I’m trying to plant that seed and let it grow.
It’s obvious that Jonathan Olshefski‘s documentary Quest becomes more than his original intent anticipated. This is what happens when you follow your subjects for ten years with infinite possibilities. What begins as a look behind the curtain on a couple (Christopher and Christine’a Rainey) doing everything they can to raise a family and make a difference in their North Philadelphia neighborhood soon cannot help itself from shifting focus onto the circumstances that define their choices. There are families everywhere that sacrifice and struggle to raise kids, make a living, and enjoy life, but they don’t all face the issues for which the Raineys and other impoverished parents like them must contend. Anyone who dismissively says “work hard and reap the rewards” needs to understand it’s never that easy.

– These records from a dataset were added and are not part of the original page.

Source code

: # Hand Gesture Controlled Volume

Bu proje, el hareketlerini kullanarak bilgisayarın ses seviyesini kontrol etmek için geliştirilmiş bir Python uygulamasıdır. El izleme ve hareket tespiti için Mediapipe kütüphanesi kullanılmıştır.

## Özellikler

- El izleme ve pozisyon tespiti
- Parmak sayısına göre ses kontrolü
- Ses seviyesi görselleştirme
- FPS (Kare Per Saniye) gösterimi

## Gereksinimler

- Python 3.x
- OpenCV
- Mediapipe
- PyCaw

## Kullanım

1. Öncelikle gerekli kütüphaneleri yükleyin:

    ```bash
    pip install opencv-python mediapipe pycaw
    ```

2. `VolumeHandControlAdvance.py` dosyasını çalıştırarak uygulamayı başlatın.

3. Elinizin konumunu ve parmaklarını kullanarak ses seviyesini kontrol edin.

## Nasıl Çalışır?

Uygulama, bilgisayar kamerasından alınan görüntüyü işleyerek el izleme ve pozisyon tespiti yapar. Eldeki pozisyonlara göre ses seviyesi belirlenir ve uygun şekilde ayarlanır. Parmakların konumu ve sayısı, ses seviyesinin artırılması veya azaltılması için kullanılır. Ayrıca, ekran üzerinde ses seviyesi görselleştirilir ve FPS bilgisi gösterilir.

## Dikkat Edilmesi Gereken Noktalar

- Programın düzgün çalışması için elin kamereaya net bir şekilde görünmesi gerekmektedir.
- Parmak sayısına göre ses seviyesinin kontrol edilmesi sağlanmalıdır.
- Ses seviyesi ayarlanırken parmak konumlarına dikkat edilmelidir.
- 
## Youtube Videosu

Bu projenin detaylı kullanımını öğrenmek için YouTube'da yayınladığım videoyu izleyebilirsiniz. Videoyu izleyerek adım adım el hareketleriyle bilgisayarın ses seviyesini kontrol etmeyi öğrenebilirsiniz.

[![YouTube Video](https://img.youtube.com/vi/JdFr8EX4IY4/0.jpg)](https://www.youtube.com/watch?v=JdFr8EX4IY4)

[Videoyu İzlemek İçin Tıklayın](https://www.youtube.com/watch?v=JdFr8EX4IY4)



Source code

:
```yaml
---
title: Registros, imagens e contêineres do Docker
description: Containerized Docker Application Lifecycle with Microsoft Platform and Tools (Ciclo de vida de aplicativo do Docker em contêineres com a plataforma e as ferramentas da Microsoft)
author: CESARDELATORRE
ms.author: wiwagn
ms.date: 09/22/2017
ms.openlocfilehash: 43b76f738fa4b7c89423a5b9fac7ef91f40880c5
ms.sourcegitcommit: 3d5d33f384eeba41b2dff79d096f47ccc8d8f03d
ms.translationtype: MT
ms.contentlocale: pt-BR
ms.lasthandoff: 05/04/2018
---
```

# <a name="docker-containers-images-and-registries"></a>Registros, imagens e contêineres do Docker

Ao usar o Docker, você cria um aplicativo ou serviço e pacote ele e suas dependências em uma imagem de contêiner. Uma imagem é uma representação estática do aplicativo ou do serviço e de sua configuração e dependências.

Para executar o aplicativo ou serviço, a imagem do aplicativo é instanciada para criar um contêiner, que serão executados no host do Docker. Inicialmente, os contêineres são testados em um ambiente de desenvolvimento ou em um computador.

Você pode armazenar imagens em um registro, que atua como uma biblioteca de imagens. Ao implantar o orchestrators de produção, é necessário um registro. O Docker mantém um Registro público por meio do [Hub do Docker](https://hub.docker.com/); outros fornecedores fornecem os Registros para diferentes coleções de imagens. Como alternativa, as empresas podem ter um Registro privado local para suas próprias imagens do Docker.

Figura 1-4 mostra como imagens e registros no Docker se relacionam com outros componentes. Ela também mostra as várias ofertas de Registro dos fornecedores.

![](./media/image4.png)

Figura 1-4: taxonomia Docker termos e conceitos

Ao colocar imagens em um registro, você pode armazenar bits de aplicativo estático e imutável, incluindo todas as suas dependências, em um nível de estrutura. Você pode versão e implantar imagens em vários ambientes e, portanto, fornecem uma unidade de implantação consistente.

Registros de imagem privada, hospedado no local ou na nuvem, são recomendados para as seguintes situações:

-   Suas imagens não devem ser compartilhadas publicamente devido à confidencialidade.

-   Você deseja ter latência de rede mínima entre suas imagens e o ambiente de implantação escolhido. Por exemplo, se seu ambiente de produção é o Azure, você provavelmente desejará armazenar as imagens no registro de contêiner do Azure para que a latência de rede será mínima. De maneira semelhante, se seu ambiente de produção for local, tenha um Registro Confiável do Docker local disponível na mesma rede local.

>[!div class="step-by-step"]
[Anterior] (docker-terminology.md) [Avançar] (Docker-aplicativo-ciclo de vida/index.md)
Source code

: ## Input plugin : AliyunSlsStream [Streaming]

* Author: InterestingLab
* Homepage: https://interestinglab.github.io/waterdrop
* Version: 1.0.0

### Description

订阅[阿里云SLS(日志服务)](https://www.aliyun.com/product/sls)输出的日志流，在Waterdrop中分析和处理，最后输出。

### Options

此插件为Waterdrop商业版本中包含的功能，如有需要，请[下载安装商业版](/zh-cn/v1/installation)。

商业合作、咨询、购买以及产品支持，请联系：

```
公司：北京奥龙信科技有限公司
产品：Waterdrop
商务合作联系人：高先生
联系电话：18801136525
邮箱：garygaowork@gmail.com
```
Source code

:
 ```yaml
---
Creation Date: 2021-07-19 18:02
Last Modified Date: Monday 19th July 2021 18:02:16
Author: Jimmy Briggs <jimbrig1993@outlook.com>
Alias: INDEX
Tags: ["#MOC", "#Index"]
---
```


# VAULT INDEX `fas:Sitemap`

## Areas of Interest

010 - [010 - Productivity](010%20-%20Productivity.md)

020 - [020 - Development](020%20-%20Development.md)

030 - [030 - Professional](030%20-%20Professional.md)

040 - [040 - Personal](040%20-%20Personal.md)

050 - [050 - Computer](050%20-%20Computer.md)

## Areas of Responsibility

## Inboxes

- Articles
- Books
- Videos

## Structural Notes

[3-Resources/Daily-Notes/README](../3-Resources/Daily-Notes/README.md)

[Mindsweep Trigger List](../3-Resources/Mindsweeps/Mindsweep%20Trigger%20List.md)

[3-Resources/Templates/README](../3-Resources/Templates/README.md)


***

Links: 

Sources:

Quest provides a bit of that education by showing the initial optimism of black parents living in a community thought by outsiders to be a rough one. We hear them talk about how their book isn’t dictated by that cover. Christine’a works for a shelter housing women and children in need of protection from domestic abuse while Christopher delivers newspapers during the mornings and works in his recording studio at night with Freestyle Fridays providing anyone on the street access to an outlet for their pain and suffering. Here are two compassionate souls responsible for their older children from previous relationships, their young daughter together (P.J. Rainey), and the strangers around them. They’ve embraced these roles and their city with open arms, striving to make North Philadelphia better.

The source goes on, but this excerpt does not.